Repository files navigation

transaction-scheduler

Schedule future Bitcoin transactions by leveraging nLockTime.

Use cases

Dead man's switch

A user could sign a transaction with a timelock that sends their cold storage funds to a trusted third party if they lose access to their keys. If the user retains access to their keys, they can spend the inputs and invalidate the timelocked transaction. These transactions should be RBF and multiple transactions should be created with different fees if the acceptable fees change drastically. If unsuccessful, this service can broadcast the transaction again at a future date if it drops out of the mempool. Users can also specify that they only want to broadcast the transaction if it has an acceptable fee set, and the service will only broadcast the transaction if the fee is appropriate.

Scheduled payments

Let's say you want to schedule payments to a service provider or a dependant. You could sign transactions with a future date as the timelock and send them to this service. The transaction would then be broadcast at a future date.

Fees

The network fees may be high, and you have a non-urgent payment to make. You could sign a transaction or multiple transactions with different timelocks to be attempted. These transactions can be RBF enabled, allowing you to replace old transaction(s) stuck in the mempool. This could look like the following:

  1. Sign five RBF transactions with different timelocks, in ascending order from the lowest fee to the highest fee
  2. If the first transaction is still in the mempool at the time of the second timelock, broadcast the second one to replace the first
  3. Hopefully, one of the timelocked transactions ends up in the mempool.

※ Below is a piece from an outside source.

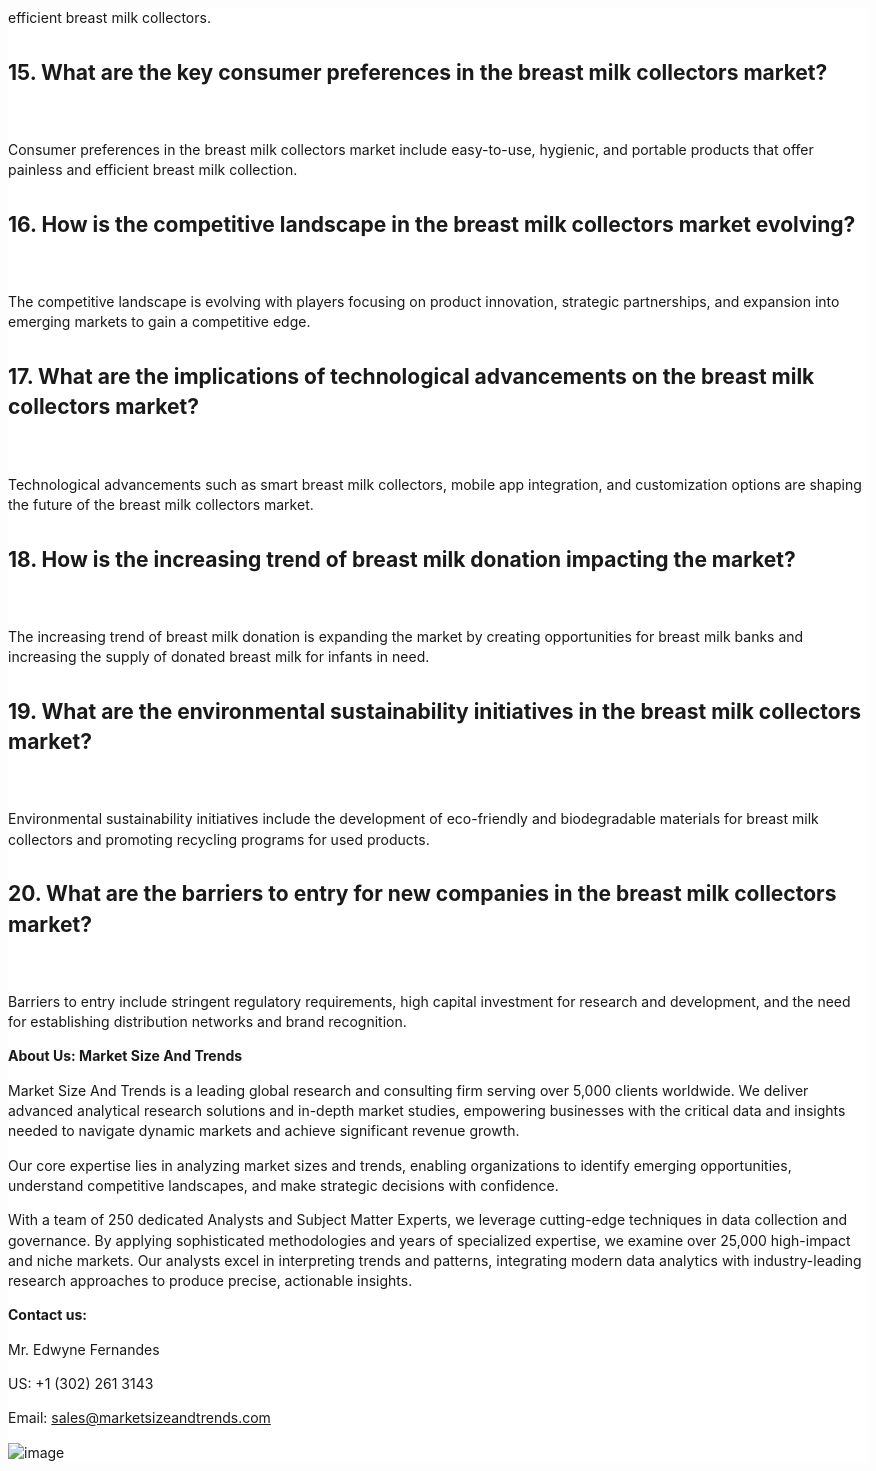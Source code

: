 efficient breast milk collectors.</p><h2>15. What are the key consumer preferences in the breast milk collectors market?</h2><p>&nbsp;</p><p>Consumer preferences in the breast milk collectors market include easy-to-use, hygienic, and portable products that offer painless and efficient breast milk collection.</p><h2>16. How is the competitive landscape in the breast milk collectors market evolving?</h2><p>&nbsp;</p><p>The competitive landscape is evolving with players focusing on product innovation, strategic partnerships, and expansion into emerging markets to gain a competitive edge.</p><h2>17. What are the implications of technological advancements on the breast milk collectors market?</h2><p>&nbsp;</p><p>Technological advancements such as smart breast milk collectors, mobile app integration, and customization options are shaping the future of the breast milk collectors market.</p><h2>18. How is the increasing trend of breast milk donation impacting the market?</h2><p>&nbsp;</p><p>The increasing trend of breast milk donation is expanding the market by creating opportunities for breast milk banks and increasing the supply of donated breast milk for infants in need.</p><h2>19. What are the environmental sustainability initiatives in the breast milk collectors market?</h2><p>&nbsp;</p><p>Environmental sustainability initiatives include the development of eco-friendly and biodegradable materials for breast milk collectors and promoting recycling programs for used products.</p><h2>20. What are the barriers to entry for new companies in the breast milk collectors market?</h2><p>&nbsp;</p><p>Barriers to entry include stringent regulatory requirements, high capital investment for research and development, and the need for establishing distribution networks and brand recognition.</p></body></html></p><p><strong>About Us:&nbsp;Market Size And Trends</strong></p><p>Market Size And Trends&nbsp;is a leading global research and consulting firm serving over 5,000 clients worldwide. We deliver advanced analytical research solutions and in-depth market studies, empowering businesses with the critical data and insights needed to navigate dynamic markets and achieve significant revenue growth.</p><p>Our core expertise lies in analyzing market sizes and trends, enabling organizations to identify emerging opportunities, understand competitive landscapes, and make strategic decisions with confidence.</p><p>With a team of 250 dedicated Analysts and Subject Matter Experts, we leverage cutting-edge techniques in data collection and governance. By applying sophisticated methodologies and years of specialized expertise, we examine over 25,000 high-impact and niche markets. Our analysts excel in interpreting trends and patterns, integrating modern data analytics with industry-leading research approaches to produce precise, actionable insights.</p><p><strong>Contact us:</strong></p><p>Mr. Edwyne Fernandes</p><p>US: +1 (302) 261 3143</p><p>Email: <a href="mailto:sales@marketsizeandtrends.com">sales@marketsizeandtrends.com</a>&nbsp;</p>
![image](https://github.com/user-attachments/assets/0e9dd305-568d-45a1-8b71-f10d9b7dcd76)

Users can also specify that they only want to broadcast the transaction if it has an acceptable fee set, and the service will only broadcast the transaction if the fee is appropriate.

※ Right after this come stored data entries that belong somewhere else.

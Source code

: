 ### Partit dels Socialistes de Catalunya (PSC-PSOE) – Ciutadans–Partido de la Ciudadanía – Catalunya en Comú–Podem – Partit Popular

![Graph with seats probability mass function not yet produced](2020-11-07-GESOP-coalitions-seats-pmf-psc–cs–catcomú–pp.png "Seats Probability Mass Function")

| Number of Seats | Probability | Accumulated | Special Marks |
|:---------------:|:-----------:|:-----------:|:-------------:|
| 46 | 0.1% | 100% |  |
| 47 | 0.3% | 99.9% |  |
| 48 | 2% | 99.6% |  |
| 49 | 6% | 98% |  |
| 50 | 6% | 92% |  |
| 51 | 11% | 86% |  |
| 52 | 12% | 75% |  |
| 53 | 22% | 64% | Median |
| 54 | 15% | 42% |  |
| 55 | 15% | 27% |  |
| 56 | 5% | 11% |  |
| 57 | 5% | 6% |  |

Automatically resetting 2FA multisig CSV transactions

Blockstream green supports 2FA multisig, a service that requires you provide a valid 2FA code for blockstream to co-sign your transactions. Blockstream green uses CSV transactions that enable you to spend the funds with your single key after a certain time has been reached. This is useful for those who have lost their 2FA method, or in the event that blockstream's server goes down.

Users of this feature need to ensure that they send new transactions to reset the timelock. Failure to do so will mean that the security of their funds will revert to a single sig wallet.

Users of the blockstream green service can have their CSV reset automatically by signing a transaction with a future timelock, and posting it to this service. This service will then broadcast their new transaction, enabling them to reset their timelock without having to go back to their wallet.

Users can add a grace period to this timelock, enabling them to spend their funds once the original CSV becomes valid, and before the future transaction is set to become valid.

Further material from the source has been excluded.